GRAPHIC: Man appearing to hold five stars. TEXT: 10 ways to get more business reviews

You may have seen in the news that Amazon is suing the administrators of more than 10,000 Facebook Groups over Fake Reviews.  Individuals used the groups to coordinate misleading reviews in exchange for free products or money, according to the suit.  Using these groups is NOT the way to get business reviews, and may get you sued in the long run.

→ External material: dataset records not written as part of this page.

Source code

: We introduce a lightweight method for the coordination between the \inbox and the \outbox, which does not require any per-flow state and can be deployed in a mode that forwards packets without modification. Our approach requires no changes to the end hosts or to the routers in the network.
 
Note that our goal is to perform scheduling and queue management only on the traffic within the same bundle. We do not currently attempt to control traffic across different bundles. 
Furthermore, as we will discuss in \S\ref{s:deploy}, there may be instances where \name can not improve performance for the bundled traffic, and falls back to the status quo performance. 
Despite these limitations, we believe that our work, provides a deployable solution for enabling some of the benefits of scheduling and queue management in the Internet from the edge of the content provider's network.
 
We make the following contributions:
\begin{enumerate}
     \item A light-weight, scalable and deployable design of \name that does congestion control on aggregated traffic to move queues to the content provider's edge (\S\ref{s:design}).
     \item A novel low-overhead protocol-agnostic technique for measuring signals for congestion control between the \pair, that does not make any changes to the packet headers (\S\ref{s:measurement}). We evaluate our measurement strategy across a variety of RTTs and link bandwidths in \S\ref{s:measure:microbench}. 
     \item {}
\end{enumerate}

Business reviews are a way to establish credibility and social proof.  And, whether you're a restaurant or a widget maker, a service provider or a online platform, legitimate reviews can be vital to your organization standing out over the rest.  Whether those reviews are on Facebook, Google, Yelp, or other sites, we're going to list some ways that you can motivate your current customers to help.

In no particular order:

  • Put a link on your website and ask for the review.
  • Use a QR code in your physical business that leads straight to a review site.  Periodically, change the QR Code to point to a different review site to help balance out your scores on the major sites.
  • Send a thank you email or postcard to people after they buy and add a request for a review.
  • When someone pays you a compliment, thank them, and ask they if they could write a review.  If they decline, ask if they would mind if you used their words in a testimonial.
  • Search on social media.  People may be talking about you without you realizing.  (For example, there may be a local Facebook group where you business is mentioned often).  Now, when you find a great quote - don't just post it.  Ask the writer if you can use them, or if they would be willing to copy/paste what they said on a specific review site.
  • Add a star rating to your website that allows visitors to give you a quick rating.
  • Post reviews openly on your site with a link for people to add their own.  Show extreme appreciation for your reviews.  If they're visible and openly appreciated, it may influence visitors to leave their own.
  • Reach out to those who left you negative reviews to see what you can do to turn it around.  They cared enough to mention the dissatisfaction, so see what can be done to turn their negative into a positive.
  • Provide a discount coupon (or special bonus) to anyone who leaves a review.  Don't tell them ahead of time.  Make it a nice surprise.  Here, you're hoping that your customer tells their friends to leave a review as well along with getting bounceback sales.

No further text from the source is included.